The problem at the package level, explained Ikemoto, is that most system manufacturers are buying their packages from other companies, and have to track down the information required for thermal analysis. Also, the time scales involved in doing the design and getting the product out the door are shrinking, and they need to remove bottlenecks in the process to meet delivery deadlines. These factors all contribute to the need for more standards.
Two soon-to-be-released JEDEC compact thermal modeling standards, known as the 2-Resistor and DELPHI (Development of Libraries of Physical Models for an Integrated Design Environment) models, are several steps of sophistication beyond the existing standard (Theta-JA) and offer reliable, in-application junction temperature prediction. “The DELPHI model is the most accurate, while the 2-Resistor model is fairly accurate,” Ikemoto said. “Engineers now have a choice. It's a little more difficult to derive a DELPHI model relative to the 2-Resistor model, however, so we may not see every package being represented by DELPHI.”
Theta-JA has been in use since the mid-1990s, and has limitations because it's a very simple model. “JEDEC explains that it's only useful for comparing the thermal performance of one package to another, not design work,” Ikemoto elaborated. “It doesn't capture the complex heat-transfer mechanisms found in real packages.”

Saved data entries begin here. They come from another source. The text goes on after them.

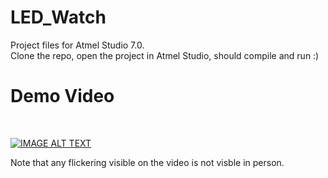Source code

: # LED_Watch

Project files for Atmel Studio 7.0. <br>
Clone the repo, open the project in Atmel Studio, should compile and run :)

# Demo Video 
<br>

[![IMAGE ALT TEXT](http://img.youtube.com/vi/CFvy-YVOXVk/0.jpg)](http://www.youtube.com/watch?v=CFvy-YVOXVk "LED Watch Demo")

Note that any flickering visible on the video is not visble in person. 
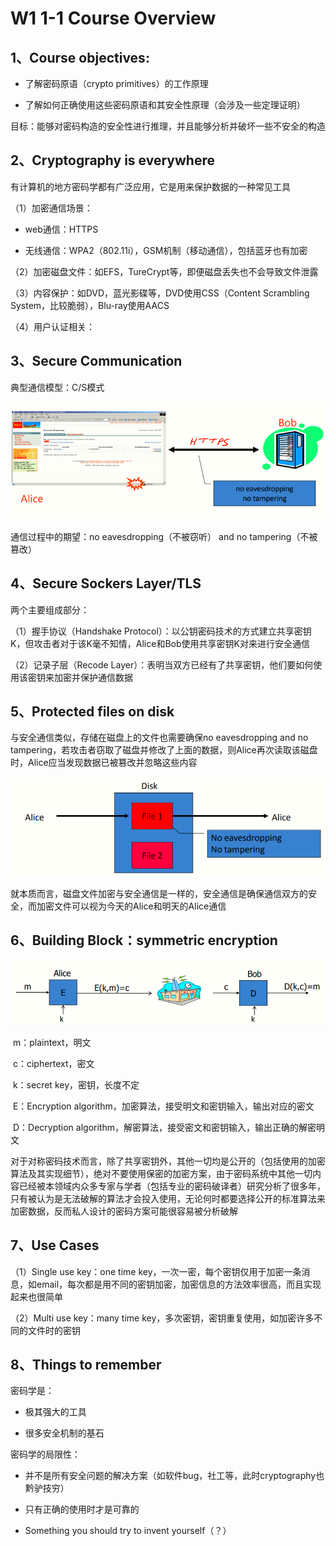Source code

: # W1 1-1 Course Overview

## 1、Course objectives:

* 了解密码原语（crypto primitives）的工作原理

* 了解如何正确使用这些密码原语和其安全性原理（会涉及一些定理证明）

目标：能够对密码构造的安全性进行推理，并且能够分析并破坏一些不安全的构造

## 2、Cryptography is everywhere

有计算机的地方密码学都有广泛应用，它是用来保护数据的一种常见工具

（1）加密通信场景：

* web通信：HTTPS

* 无线通信：WPA2（802.11i），GSM机制（移动通信），包括蓝牙也有加密

（2）加密磁盘文件：如EFS，TureCrypt等，即便磁盘丢失也不会导致文件泄露

（3）内容保护：如DVD，蓝光影碟等，DVD使用CSS（Content Scrambling System，比较脆弱），Blu-ray使用AACS

（4）用户认证相关：

## 3、Secure Communication

典型通信模型：C/S模式

![image-20210529211745556](.././images/image-20210529211745556.png)

通信过程中的期望：no eavesdropping（不被窃听） and no tampering（不被篡改）

## 4、Secure Sockers Layer/TLS

两个主要组成部分：

（1）握手协议（Handshake Protocol）：以公钥密码技术的方式建立共享密钥K，但攻击者对于该K毫不知情，Alice和Bob使用共享密钥K对来进行安全通信

（2）记录子层（Recode Layer）：表明当双方已经有了共享密钥，他们要如何使用该密钥来加密并保护通信数据

## 5、Protected files on disk

与安全通信类似，存储在磁盘上的文件也需要确保no eavesdropping and no tampering，若攻击者窃取了磁盘并修改了上面的数据，则Alice再次读取该磁盘时，Alice应当发现数据已被篡改并忽略这些内容

![image-20210529211758639](.././images/image-20210529211758639.png)

就本质而言，磁盘文件加密与安全通信是一样的，安全通信是确保通信双方的安全，而加密文件可以视为今天的Alice和明天的Alice通信

## 6、Building Block：symmetric encryption

![image-20210529211808605](.././images/image-20210529211808605.png)

​	m：plaintext，明文

​	c：ciphertext，密文

​	k：secret key，密钥，长度不定

​	E：Encryption algorithm，加密算法，接受明文和密钥输入，输出对应的密文

​	D：Decryption algorithm，解密算法，接受密文和密钥输入，输出正确的解密明文

对于对称密码技术而言，除了共享密钥外，其他一切均是公开的（包括使用的加密算法及其实现细节），绝对不要使用保密的加密方案，由于密码系统中其他一切内容已经被本领域内众多专家与学者（包括专业的密码破译者）研究分析了很多年，只有被认为是无法破解的算法才会投入使用，无论何时都要选择公开的标准算法来加密数据，反而私人设计的密码方案可能很容易被分析破解

## 7、Use Cases

（1）Single use key：one time key，一次一密，每个密钥仅用于加密一条消息，如email，每次都是用不同的密钥加密，加密信息的方法效率很高，而且实现起来也很简单

（2）Multi use key：many time key，多次密钥，密钥重复使用，如加密许多不同的文件时的密钥

## 8、Things to remember

密码学是：

* 极其强大的工具

* 很多安全机制的基石

密码学的局限性：

* 并不是所有安全问题的解决方案（如软件bug，社工等，此时cryptography也黔驴技穷）

* 只有正确的使用时才是可靠的

* Something you should try to invent yourself（？）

The 2-Resistor model consists of a junction-to-board resistance and junction-to-case resistance, and provides a coarse junction temperature prediction.
DELPHI is the result of a 1990s research project conducted by a consortium of European companies, which received 50% of their funding from the European Union. This model provides an accurate junction temperature prediction, according to Ikemoto.
Recognizing an emerging need for package and IC co-simulation (Figure) and die-level thermal analysis, Gradient Design Automation (Santa Clara, Calif.), a supplier of full-chip analysis for digital and mixed-signal ICs, teamed up with Flomerics to develop software solutions. The company has created solutions to help chip designers analyze and avoid temperature-induced electrical issues at the chip level, while taking into account the effects of package and ambient conditions.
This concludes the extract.